1. Combination vaccine against the pathogens of AIDS, schistosomiasis and tuberculosis, containing coated bacteria, characterized in that it contains bacteria of the BCG species, on the surface of which partially oxidized polysaccharides are bound, which with common antigens from Schistosoma mansoni and HIV-1 or their synthetic epitopes are coated. 2. Combination vaccine according to claim 1, characterized in that it is an epitope synthetic epitope TPKKIKPPLPSVTK of the Viron Infectivity Factor of HIV-1, which Contains amino acid sequence with Schistosoma epitope. 3. Combination vaccine according to claim 1, characterized in that it contains the peptides Contains SGKARGWFVRHHVESPHRR or VSIEWRKRYSTPVDPELAD. 4. Combination vaccine according to claim 1, characterized in that it is a mixture of Contains epitopes according to claims 2 to 3. 5. Combination vaccine according to claims 1 to 4, obtainable by

• a) coating BCG with partially oxidized polysaccharides and coating the bacteria thus modified with common antigens from Schistosoma mansoni and HIV-1, or
• b) Mixture of BCG with the product obtained from the reaction between partially oxidized polysaccharides and Schistosoma mansoni and HIV-1.
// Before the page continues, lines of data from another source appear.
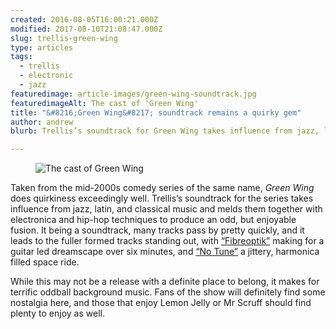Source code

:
 ```yaml
---
created: 2016-08-05T16:00:21.000Z
modified: 2017-08-10T21:08:47.000Z
slug: trellis-green-wing
type: articles
tags:
  - trellis
  - electronic
  - jazz
featuredimage: article-images/green-wing-soundtrack.jpg 
featuredimageAlt: The cast of 'Green Wing'
title: "&#8216;Green Wing&#8217; soundtrack remains a quirky gem"
author: andrew
blurb: Trellis’s soundtrack for Green Wing takes influence from jazz, latin, and classical music and melds them together exceedingly well. 

---
```


<figure class="wide">
  <img src="article-images/green-wing-soundtrack.jpg" alt="The cast of Green Wing" />
  <figcaption></figcaption>
</figure>

Taken from the mid-2000s comedy series of the same name, *Green Wing* does quirkiness exceedingly well. Trellis’s soundtrack for the series takes influence from jazz, latin, and classical music and melds them together with electronica and hip-hop techniques to produce an odd, but enjoyable fusion. It being a soundtrack, many tracks pass by pretty quickly, and it leads to the fuller formed tracks standing out, with [“Fibreoptik”](https://www.youtube.com/watch?v=MxQRC4qdukA) making for a guitar led dreamscape over six minutes, and [“No Tune”](https://www.youtube.com/watch?v=8Uqb_EMDE1w) a jittery, harmonica filled space ride.

While this may not be a release with a definite place to belong, it makes for terrific oddball background music. Fans of the show will definitely find some nostalgia here, and those that enjoy Lemon Jelly or Mr Scruff should find plenty to enjoy as well.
6. Combination vaccine according to claim 1, characterized in that the polysaccharide enveloped bacteria with epitopes of various origins of the pathogen of schistosomiasis and AIDS are covered. 7. A method for producing a combination vaccine against the pathogens of AIDS, schistosomiasis and tuberculosis according to claim 1, characterized in that

• a) partially oxidized polysaccharide is bound to the surface of BCG strains and the bacteria thus modified are coated with common antigen from Schistosoma mansoni and HIV-1 and / or their synthetic epitopes, or
• b) partially oxidized polysaccharide is reacted with common antigen from Schistosoma mansoni and HIV-1 or their synthetic epitopes and BCG is mixed with the product thus formed

and thus coated bacteria are formed as an effective component. 8. The method according to claim 7, characterized in that as an epitope synthetic epitope TPKKIKPPLPSVTK of the virion infectivity factor of HIV-1, the peptides SGKARGWFVRHHVESPHRR or VSIEWRKKRYSTPVDPELAD or a mixture of these Epitopes are used.